Come si arriva in TV con un meme. Ecco chi ha creato Mancini-Regina

Dopo la vittoria della Nazionale Italiana di calcio agli Europei 2020, abbiamo esultato tutti.

Oggi, che il mondo è un po’ più digitale rispetto alle passate occasioni sportive, uno dei modi più semplici per esprimere un’emozione è quello di riversarsi sui social media e affidare a queste piattaforme la nostra gioia e, perché no, anche lo “sfottò” agli avversari che hanno perso.

Con le parole, certo, ma anche con le immagini.

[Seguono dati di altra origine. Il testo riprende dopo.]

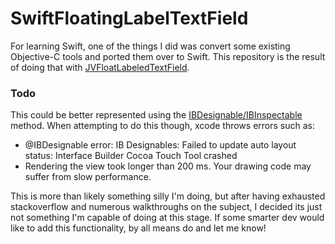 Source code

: SwiftFloatingLabelTextField
===========================

For learning Swift, one of the things I did was convert some existing Objective-C tools and ported them over to Swift.  This repository is the result of doing that with [JVFloatLabeledTextField](https://github.com/jverdi/JVFloatLabeledTextField).

### Todo
This could be better represented using the [IBDesignable/IBInspectable](http://www.thinkandbuild.it/building-custom-ui-element-with-ibdesignable/) method.  When attempting to do this though, xcode throws errors such as:
* @IBDesignable error: IB Designables: Failed to update auto layout status: Interface Builder Cocoa Touch Tool crashed
* Rendering the view took longer than 200 ms. Your drawing code may suffer from slow performance.

This is more than likely something silly I'm doing, but after having exhausted stackoverflow and numerous walkthroughs on the subject, I decided its just not something I'm capable of doing at this stage.  If some smarter dev would like to add this functionality, by all means do and let me know!
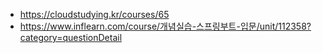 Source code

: * https://cloudstudying.kr/courses/65
* https://www.inflearn.com/course/개념실습-스프링부트-입문/unit/112358?category=questionDetail
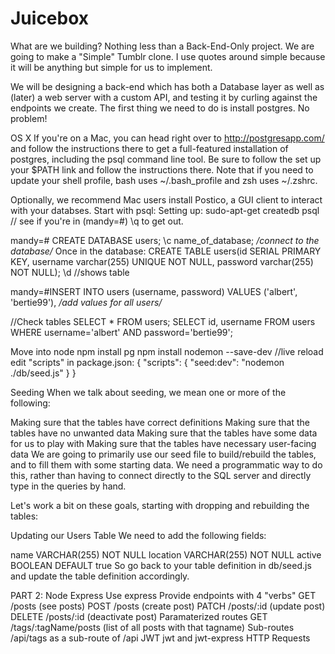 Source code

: # Juicebox
What are we building?
Nothing less than a Back-End-Only project. We are going to make a "Simple" Tumblr clone. I use quotes around simple because it will be anything but simple for us to implement.

We will be designing a back-end which has both a Database layer as well as (later) a web server with a custom API, and testing it by curling against the endpoints we create.
The first thing we need to do is install postgres. No problem!

OS X
If you're on a Mac, you can head right over to http://postgresapp.com/ and follow the instructions there to get a full-featured installation of postgres, including the psql command line tool. Be sure to follow the set up your $PATH link and follow the instructions there. Note that if you need to update your shell profile, bash uses ~/.bash_profile and zsh uses ~/.zshrc.

Optionally, we recommend Mac users install Postico, a GUI client to interact with your databses.
Start with psql:
Setting up:  sudo-apt-get
createdb
psql // see if you're in (mandy=#)
\q to get out.

mandy=# CREATE DATABASE users;
\c name_of_database; */connect to the database/*
Once in the database:
CREATE TABLE users(id SERIAL PRIMARY KEY, username varchar(255) UNIQUE NOT NULL, password varchar(255) NOT NULL);
\d //shows table

mandy=#INSERT INTO users (username, password) VALUES ('albert', 'bertie99'), */add values for all users/*

//Check tables
SELECT * FROM users;
SELECT id, username FROM users WHERE username='albert' AND password='bertie99';

Move into node
npm install pg
npm install nodemon --save-dev //live reload
edit "scripts" in package.json:
{
    "scripts": {
        "seed:dev": "nodemon ./db/seed.js"
    }
}

Seeding
When we talk about seeding, we mean one or more of the following:

Making sure that the tables have correct definitions
Making sure that the tables have no unwanted data
Making sure that the tables have some data for us to play with
Making sure that the tables have necessary user-facing data
We are going to primarily use our seed file to build/rebuild the tables, and to fill them with some starting data. We need a programmatic way to do this, rather than having to connect directly to the SQL server and directly type in the queries by hand.

Let's work a bit on these goals, starting with dropping and rebuilding the tables:

Updating our Users Table
We need to add the following fields:

name VARCHAR(255) NOT NULL
location VARCHAR(255) NOT NULL
active BOOLEAN DEFAULT true
So go back to your table definition in db/seed.js and update the table definition accordingly.

PART 2:
Node
Express
Use express
Provide endpoints with 4 "verbs"
GET /posts (see posts)
POST /posts (create post)
PATCH /posts/:id (update post)
DELETE /posts/:id (deactivate post)
Paramaterized routes
GET /tags/:tagName/posts (list of all posts with that tagname)
Sub-routes
/api/tags as a sub-route of /api
JWT
jwt and jwt-express
HTTP Requests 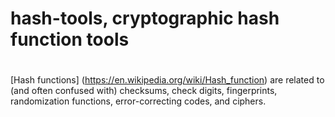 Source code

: # hash-tools, cryptographic hash function tools
#
[Hash functions] (https://en.wikipedia.org/wiki/Hash_function) are related to (and often confused with) checksums, check digits, fingerprints, randomization functions, error-correcting codes, and ciphers.
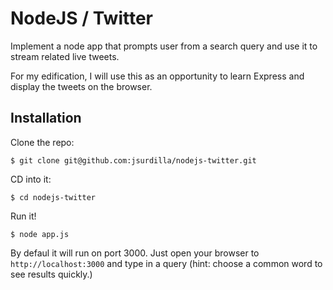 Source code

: # NodeJS / Twitter

Implement a node app that prompts user from a search query and use it to
stream related live tweets.

For my edification, I will use this as an opportunity to learn Express
and display the tweets on the browser.

## Installation

Clone the repo:

    $ git clone git@github.com:jsurdilla/nodejs-twitter.git

CD into it:

    $ cd nodejs-twitter

Run it!

    $ node app.js

By defaul it will run on port 3000. Just open your browser to `http://localhost:3000` and type in a query (hint: choose a common word to see results quickly.)
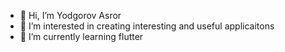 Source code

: - 👋 Hi, I’m Yodgorov Asror
- 👀 I’m interested in creating interesting and useful applicaitons
- 🌱 I’m currently learning flutter

<!---
2s494/2s494 is a ✨ special ✨ repository because its `README.md` (this file) appears on your GitHub profile.
You can click the Preview link to take a look at your changes.
--->
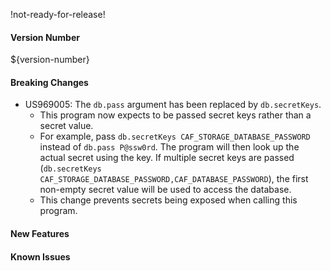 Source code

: !not-ready-for-release!

#### Version Number
${version-number}

#### Breaking Changes
- US969005: The `db.pass` argument has been replaced by `db.secretKeys`.  
  - This program now expects to be passed secret keys rather than a secret value.
  - For example, pass `db.secretKeys CAF_STORAGE_DATABASE_PASSWORD` instead of `db.pass P@ssw0rd`. The program will then look up the actual
    secret using the key. If multiple secret keys are passed (`db.secretKeys CAF_STORAGE_DATABASE_PASSWORD,CAF_DATABASE_PASSWORD`), the
    first non-empty secret value will be used to access the database.
  - This change prevents secrets being exposed when calling this program. 

#### New Features

#### Known Issues
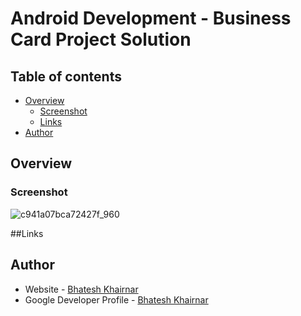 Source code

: # Android Development - Business Card Project Solution

## Table of contents

- [Overview](#overview)
  - [Screenshot](#screenshot)
  - [Links](#links)
- [Author](#author)

## Overview

### Screenshot

![c941a07bca72427f_960](https://github.com/BhateshKhairnar/Bussiness-Card/assets/111328681/0bec578e-dad4-4fed-8f82-c3ed6e5db53d)

##Links

## Author

- Website - [Bhatesh Khairnar](https://www.your-site.com)
- Google Developer Profile - [Bhatesh Khairnar](https://developers.google.com/profile/u/100513563361969835336?utm_source=developer.android.com)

Io non conosco “personalmente” Eman Rus. Anche se ci ho parlato al telefono e via direct message su Instagram, non conosco il suo “nome anagrafico”, ma solo la sua identità digitale. Che è ancora più seguita adesso che i suoi lavori hanno fatto, letteralmente, il giro delle piattaforme dei social network, arrivando anche sulle TV nazionali.

eman russ meme Mancini Regina

Se il nome di questo creator non vi dice molto, di sicuro lo farà l’immagine di cui parliamo oggi, il “meme” (anche se lui non li definirebbe così), in cui l’allenatore dell’Italia, Roberto Mancini, appare abbigliato con il classico outfit della Regina Madre.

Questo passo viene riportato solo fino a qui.